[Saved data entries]
━━━━━━━━
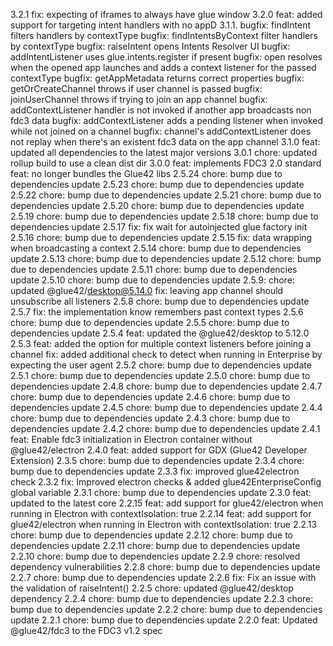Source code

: 3.2.1
fix: expecting of iframes to always have glue window
3.2.0
feat: added support for targeting intent handlers with no appD
3.1.1.
bugfix: findIntent filters handlers by contextType
bugfix: findIntentsByContext filter handlers by contextType
bugfix: raiseIntent opens Intents Resolver UI
bugfix: addIntentListener uses glue.intents.register if present
bugfix: open resolves when the opened app launches and adds a context listener for the passed contextType
bugfix: getAppMetadata returns correct properties
bugfix: getOrCreateChannel throws if user channel is passed
bugfix: joinUserChannel throws if trying to join an  app channel
bugfix: addContextListener handler is not invoked if another app broadcasts non fdc3 data
bugfix: addContextListener adds a pending listener when invoked while not joined on a channel
bugfix: channel's addContextListener does not replay when there's an existent fdc3 data on the app channel
3.1.0
feat: updated all dependencies to the latest major versions
3.0.1
chore: updated rollup build to use a clean dist dir
3.0.0
feat: implements FDC3 2.0 standard
feat: no longer bundles the Glue42 libs
2.5.24
chore: bump due to dependencies update
2.5.23
chore: bump due to dependencies update
2.5.22
chore: bump due to dependencies update
2.5.21
chore: bump due to dependencies update
2.5.20
chore: bump due to dependencies update
2.5.19
chore: bump due to dependencies update
2.5.18
chore: bump due to dependencies update
2.5.17
fix: fix wait for autoinjected glue factory init
2.5.16
chore: bump due to dependencies update
2.5.15
fix: data wrapping when broadcasting a context
2.5.14
chore: bump due to dependencies update
2.5.13
chore: bump due to dependencies update
2.5.12
chore: bump due to dependencies update
2.5.11
chore: bump due to dependencies update
2.5.10
chore: bump due to dependencies update
2.5.9:
chore: updated @glue42/desktop@5.14.0
fix: leaving app channel should unsubscribe all listeners
2.5.8
chore: bump due to dependencies update
2.5.7
fix: the implementation know remembers past context types
2.5.6
chore: bump due to dependencies update
2.5.5
chore: bump due to dependencies update
2.5.4
feat: updated the @glue42/desktop to 5.12.0
2.5.3
feat: added the option for multiple context listeners before joining a channel
fix: added additional check to detect when running in Enterprise by expecting the user agent
2.5.2
chore: bump due to dependencies update
2.5.1
chore: bump due to dependencies update
2.5.0
chore: bump due to dependencies update
2.4.8
chore: bump due to dependencies update
2.4.7
chore: bump due to dependencies update
2.4.6
chore: bump due to dependencies update
2.4.5
chore: bump due to dependencies update
2.4.4
chore: bump due to dependencies update
2.4.3
chore: bump due to dependencies update
2.4.2
chore: bump due to dependencies update
2.4.1
feat: Enable fdc3 initialization in Electron container without @glue42/electron
2.4.0
feat: added support for GDX (Glue42 Developer Extension)
2.3.5
chore: bump due to dependencies update
2.3.4
chore: bump due to dependencies update
2.3.3
fix: improved glue42electron check
2.3.2
fix: Improved electron checks & added glue42EnterpriseConfig global variable
2.3.1
chore: bump due to dependencies update
2.3.0
feat: updated to the latest core
2.2.15
feat: add support for glue42/electron when running in Electron with contextIsolation: true
2.2.14
feat: add support for glue42/electron when running in Electron with contextIsolation: true
2.2.13
chore: bump due to dependencies update
2.2.12
chore: bump due to dependencies update
2.2.11
chore: bump due to dependencies update
2.2.10
chore: bump due to dependencies update
2.2.9
chore: resolved dependency vulnerabilities
2.2.8
chore: bump due to dependencies update
2.2.7
chore: bump due to dependencies update
2.2.6
fix: Fix an issue with the validation of raiseIntent()
2.2.5
chore: updated @glue42/desktop dependency
2.2.4
chore: bump due to dependencies update
2.2.3
chore: bump due to dependencies update
2.2.2
chore: bump due to dependencies update
2.2.1
chore: bump due to dependencies update
2.2.0
feat: Updated @glue42/fdc3 to the FDC3 v1.2 spec

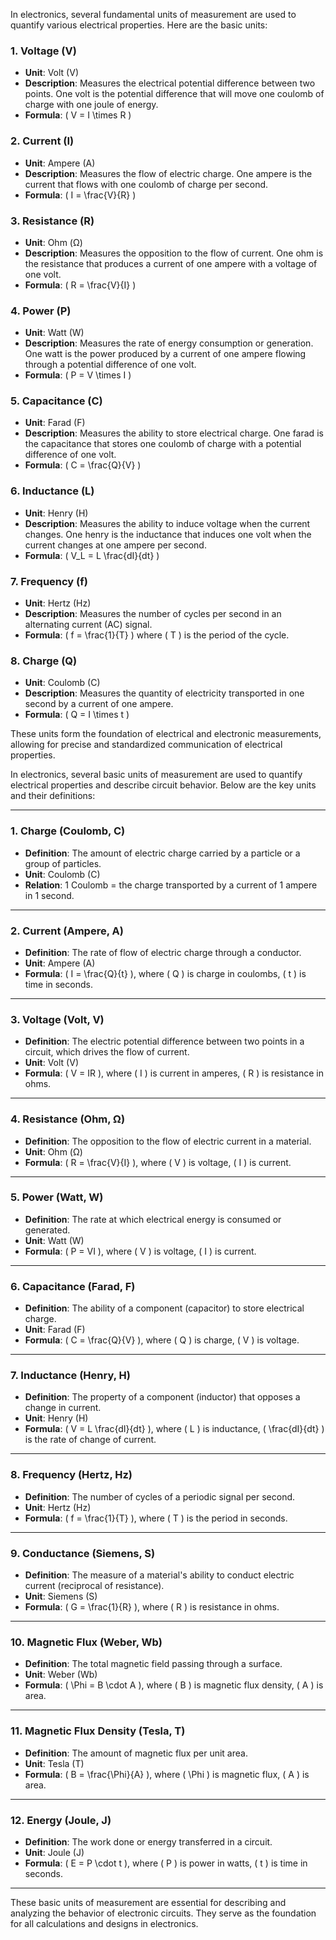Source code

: In electronics, several fundamental units of measurement are used to quantify various electrical properties. Here are the basic units:

### 1. **Voltage (V)**
- **Unit**: Volt (V)
- **Description**: Measures the electrical potential difference between two points. One volt is the potential difference that will move one coulomb of charge with one joule of energy.
- **Formula**: \( V = I \times R \)

### 2. **Current (I)**
- **Unit**: Ampere (A)
- **Description**: Measures the flow of electric charge. One ampere is the current that flows with one coulomb of charge per second.
- **Formula**: \( I = \frac{V}{R} \)

### 3. **Resistance (R)**
- **Unit**: Ohm (Ω)
- **Description**: Measures the opposition to the flow of current. One ohm is the resistance that produces a current of one ampere with a voltage of one volt.
- **Formula**: \( R = \frac{V}{I} \)

### 4. **Power (P)**
- **Unit**: Watt (W)
- **Description**: Measures the rate of energy consumption or generation. One watt is the power produced by a current of one ampere flowing through a potential difference of one volt.
- **Formula**: \( P = V \times I \)

### 5. **Capacitance (C)**
- **Unit**: Farad (F)
- **Description**: Measures the ability to store electrical charge. One farad is the capacitance that stores one coulomb of charge with a potential difference of one volt.
- **Formula**: \( C = \frac{Q}{V} \)

### 6. **Inductance (L)**
- **Unit**: Henry (H)
- **Description**: Measures the ability to induce voltage when the current changes. One henry is the inductance that induces one volt when the current changes at one ampere per second.
- **Formula**: \( V_L = L \frac{dI}{dt} \)

### 7. **Frequency (f)**
- **Unit**: Hertz (Hz)
- **Description**: Measures the number of cycles per second in an alternating current (AC) signal.
- **Formula**: \( f = \frac{1}{T} \) where \( T \) is the period of the cycle.

### 8. **Charge (Q)**
- **Unit**: Coulomb (C)
- **Description**: Measures the quantity of electricity transported in one second by a current of one ampere.
- **Formula**: \( Q = I \times t \)

These units form the foundation of electrical and electronic measurements, allowing for precise and standardized communication of electrical properties.


In electronics, several basic units of measurement are used to quantify electrical properties and describe circuit behavior. Below are the key units and their definitions:

---

### **1. Charge (Coulomb, C)**
   - **Definition**: The amount of electric charge carried by a particle or a group of particles.
   - **Unit**: Coulomb (C)
   - **Relation**: 1 Coulomb = the charge transported by a current of 1 ampere in 1 second.

---

### **2. Current (Ampere, A)**
   - **Definition**: The rate of flow of electric charge through a conductor.
   - **Unit**: Ampere (A)
   - **Formula**: \( I = \frac{Q}{t} \), where \( Q \) is charge in coulombs, \( t \) is time in seconds.

---

### **3. Voltage (Volt, V)**
   - **Definition**: The electric potential difference between two points in a circuit, which drives the flow of current.
   - **Unit**: Volt (V)
   - **Formula**: \( V = IR \), where \( I \) is current in amperes, \( R \) is resistance in ohms.

---

### **4. Resistance (Ohm, Ω)**
   - **Definition**: The opposition to the flow of electric current in a material.
   - **Unit**: Ohm (Ω)
   - **Formula**: \( R = \frac{V}{I} \), where \( V \) is voltage, \( I \) is current.

---

### **5. Power (Watt, W)**
   - **Definition**: The rate at which electrical energy is consumed or generated.
   - **Unit**: Watt (W)
   - **Formula**: \( P = VI \), where \( V \) is voltage, \( I \) is current.

---

### **6. Capacitance (Farad, F)**
   - **Definition**: The ability of a component (capacitor) to store electrical charge.
   - **Unit**: Farad (F)
   - **Formula**: \( C = \frac{Q}{V} \), where \( Q \) is charge, \( V \) is voltage.

---

### **7. Inductance (Henry, H)**
   - **Definition**: The property of a component (inductor) that opposes a change in current.
   - **Unit**: Henry (H)
   - **Formula**: \( V = L \frac{dI}{dt} \), where \( L \) is inductance, \( \frac{dI}{dt} \) is the rate of change of current.

---

### **8. Frequency (Hertz, Hz)**
   - **Definition**: The number of cycles of a periodic signal per second.
   - **Unit**: Hertz (Hz)
   - **Formula**: \( f = \frac{1}{T} \), where \( T \) is the period in seconds.

---

### **9. Conductance (Siemens, S)**
   - **Definition**: The measure of a material's ability to conduct electric current (reciprocal of resistance).
   - **Unit**: Siemens (S)
   - **Formula**: \( G = \frac{1}{R} \), where \( R \) is resistance in ohms.

---

### **10. Magnetic Flux (Weber, Wb)**
   - **Definition**: The total magnetic field passing through a surface.
   - **Unit**: Weber (Wb)
   - **Formula**: \( \Phi = B \cdot A \), where \( B \) is magnetic flux density, \( A \) is area.

---

### **11. Magnetic Flux Density (Tesla, T)**
   - **Definition**: The amount of magnetic flux per unit area.
   - **Unit**: Tesla (T)
   - **Formula**: \( B = \frac{\Phi}{A} \), where \( \Phi \) is magnetic flux, \( A \) is area.

---

### **12. Energy (Joule, J)**
   - **Definition**: The work done or energy transferred in a circuit.
   - **Unit**: Joule (J)
   - **Formula**: \( E = P \cdot t \), where \( P \) is power in watts, \( t \) is time in seconds.

---

These basic units of measurement are essential for describing and analyzing the behavior of electronic circuits. They serve as the foundation for all calculations and designs in electronics.
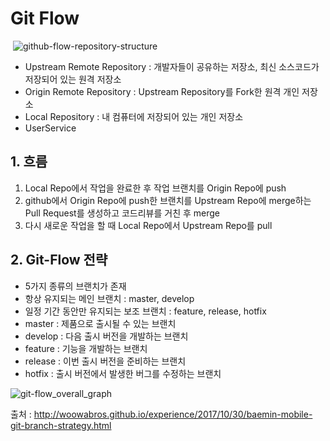 # Git Flow

​	![github-flow-repository-structure](http://woowabros.github.io/img/2017-10-30/github-flow_repository_structure.png)

* Upstream Remote Repository : 개발자들이 공유하는 저장소, 최신 소스코드가 저장되어 있는 원격 저장소
* Origin Remote Repository : Upstream Repository를 Fork한 원격 개인 저장소
* Local Repository : 내 컴퓨터에 저장되어 있는 개인 저장소
* UserService

## 1. 흐름

1. Local Repo에서 작업을 완료한 후 작업 브랜치를 Origin Repo에 push
2. github에서 Origin Repo에 push한 브랜치를 Upstream Repo에 merge하는 Pull Request를 생성하고 코드리뷰를 거친 후 merge
3. 다시 새로운 작업을 할 때 Local Repo에서 Upstream Repo를 pull

## 2. Git-Flow 전략

* 5가지 종류의 브랜치가 존재
* 항상 유지되는 메인 브랜치 : master, develop
* 일정 기간 동안만 유지되는 보조 브랜치 : feature, release, hotfix
* master : 제품으로 출시될 수 있는 브랜치
* develop : 다음 출시 버전을 개발하는 브랜치
* feature : 기능을 개발하는 브랜치
* release : 이번 출시 버전을 준비하는 브랜치
* hotfix : 출시 버전에서 발생한 버그를 수정하는 브랜치

![git-flow_overall_graph](http://woowabros.github.io/img/2017-10-30/git-flow_overall_graph.png)

출처 : http://woowabros.github.io/experience/2017/10/30/baemin-mobile-git-branch-strategy.html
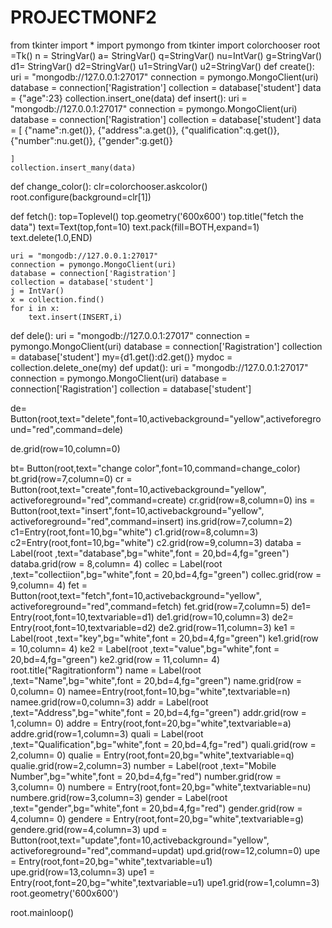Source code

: # PROJECTMONF2
from tkinter import *
import pymongo
from  tkinter import colorchooser
root =Tk()
n = StringVar()
a= StringVar()
q=StringVar()
nu=IntVar()
g=StringVar()
d1= StringVar()
d2=StringVar()
u1=StringVar()
u2=StringVar()
def create():
    uri = "mongodb://127.0.0.1:27017"
    connection = pymongo.MongoClient(uri)
    database = connection['Ragistration']
    collection = database['student']
    data = {"age":23}
    collection.insert_one(data)
def insert():
    uri = "mongodb://127.0.0.1:27017"
    connection = pymongo.MongoClient(uri)
    database = connection['Ragistration']
    collection = database['student']
    data = [
        {"name":n.get()},
        {"address":a.get()},
        {"qualification":q.get()},
        {"number":nu.get()},
        {"gender":g.get()}

    ]
    collection.insert_many(data)
def change_color():
    clr=colorchooser.askcolor()
    root.configure(background=clr[1])




def fetch():
    top=Toplevel()
    top.geometry('600x600')
    top.title("fetch the data")
    text=Text(top,font=10)
    text.pack(fill=BOTH,expand=1)
    text.delete(1.0,END)


    uri = "mongodb://127.0.0.1:27017"
    connection = pymongo.MongoClient(uri)
    database = connection['Ragistration']
    collection = database['student']
    j = IntVar()
    x = collection.find()
    for i in x:
        text.insert(INSERT,i)

def dele():
    uri = "mongodb://127.0.0.1:27017"
    connection = pymongo.MongoClient(uri)
    database = connection['Ragistration']
    collection = database['student']
    my={d1.get():d2.get()}
    mydoc = collection.delete_one(my)
def updat():
    uri = "mongodb://127.0.0.1:27017"
    connection = pymongo.MongoClient(uri)
    database = connection['Ragistration']
    collection = database['student']













de= Button(root,text="delete",font=10,activebackground="yellow",activeforeground="red",command=dele)

de.grid(row=10,column=0)

bt= Button(root,text="change color",font=10,command=change_color)
bt.grid(row=7,column=0)
cr = Button(root,text="create",font=10,activebackground="yellow",
activeforeground="red",command=create)
cr.grid(row=8,column=0)
ins = Button(root,text="insert",font=10,activebackground="yellow",
activeforeground="red",command=insert)
ins.grid(row=7,column=2)
c1=Entry(root,font=10,bg="white")
c1.grid(row=8,column=3)
c2=Entry(root,font=10,bg="white")
c2.grid(row=9,column=3)
databa = Label(root ,text="database",bg="white",font = 20,bd=4,fg="green")
databa.grid(row = 8,column= 4)
collec = Label(root ,text="collectiion",bg="white",font = 20,bd=4,fg="green")
collec.grid(row = 9,column= 4)
fet = Button(root,text="fetch",font=10,activebackground="yellow",
activeforeground="red",command=fetch)
fet.grid(row=7,column=5)
de1= Entry(root,font=10,textvariable=d1)
de1.grid(row=10,column=3)
de2= Entry(root,font=10,textvariable=d2)
de2.grid(row=11,column=3)
ke1 = Label(root ,text="key",bg="white",font = 20,bd=4,fg="green")
ke1.grid(row = 10,column= 4)
ke2 = Label(root ,text="value",bg="white",font = 20,bd=4,fg="green")
ke2.grid(row = 11,column= 4)
root.title("Ragitrationform")
name = Label(root ,text="Name",bg="white",font = 20,bd=4,fg="green")
name.grid(row = 0,column= 0)
namee=Entry(root,font=10,bg="white",textvariable=n)
namee.grid(row=0,column=3)
addr = Label(root ,text="Address",bg="white",font = 20,bd=4,fg="green")
addr.grid(row = 1,column= 0)
addre = Entry(root,font=20,bg="white",textvariable=a)
addre.grid(row=1,column=3)
quali = Label(root ,text="Qualification",bg="white",font = 20,bd=4,fg="red")
quali.grid(row = 2,column= 0)
qualie = Entry(root,font=20,bg="white",textvariable=q)
qualie.grid(row=2,column=3)
number = Label(root ,text="Mobile Number",bg="white",font = 20,bd=4,fg="red")
number.grid(row = 3,column= 0)
numbere = Entry(root,font=20,bg="white",textvariable=nu)
numbere.grid(row=3,column=3)
gender = Label(root ,text="gender",bg="white",font = 20,bd=4,fg="red")
gender.grid(row = 4,column= 0)
gendere = Entry(root,font=20,bg="white",textvariable=g)
gendere.grid(row=4,column=3)
upd = Button(root,text="update",font=10,activebackground="yellow",
activeforeground="red",command=updat)
upd.grid(row=12,column=0)
upe = Entry(root,font=20,bg="white",textvariable=u1)
upe.grid(row=13,column=3)
upe1 = Entry(root,font=20,bg="white",textvariable=u1)
upe1.grid(row=1,column=3)
root.geometry('600x600')

root.mainloop()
━━━━━━━━
Directions:
Return the stretch of data that begins with the line showing "브랜치 : master, develop" and goes on through the line showing "n = StringVar()", exactly, with pictures removed.

Response for this exercise:
* 항상 유지되는 메인 브랜치 : master, develop
* 일정 기간 동안만 유지되는 보조 브랜치 : feature, release, hotfix
* master : 제품으로 출시될 수 있는 브랜치
* develop : 다음 출시 버전을 개발하는 브랜치
* feature : 기능을 개발하는 브랜치
* release : 이번 출시 버전을 준비하는 브랜치
* hotfix : 출시 버전에서 발생한 버그를 수정하는 브랜치

![git-flow_overall_graph](http://woowabros.github.io/img/2017-10-30/git-flow_overall_graph.png)

출처 : http://woowabros.github.io/experience/2017/10/30/baemin-mobile-git-branch-strategy.html
Source code

: # PROJECTMONF2
from tkinter import *
import pymongo
from  tkinter import colorchooser
root =Tk()
n = StringVar()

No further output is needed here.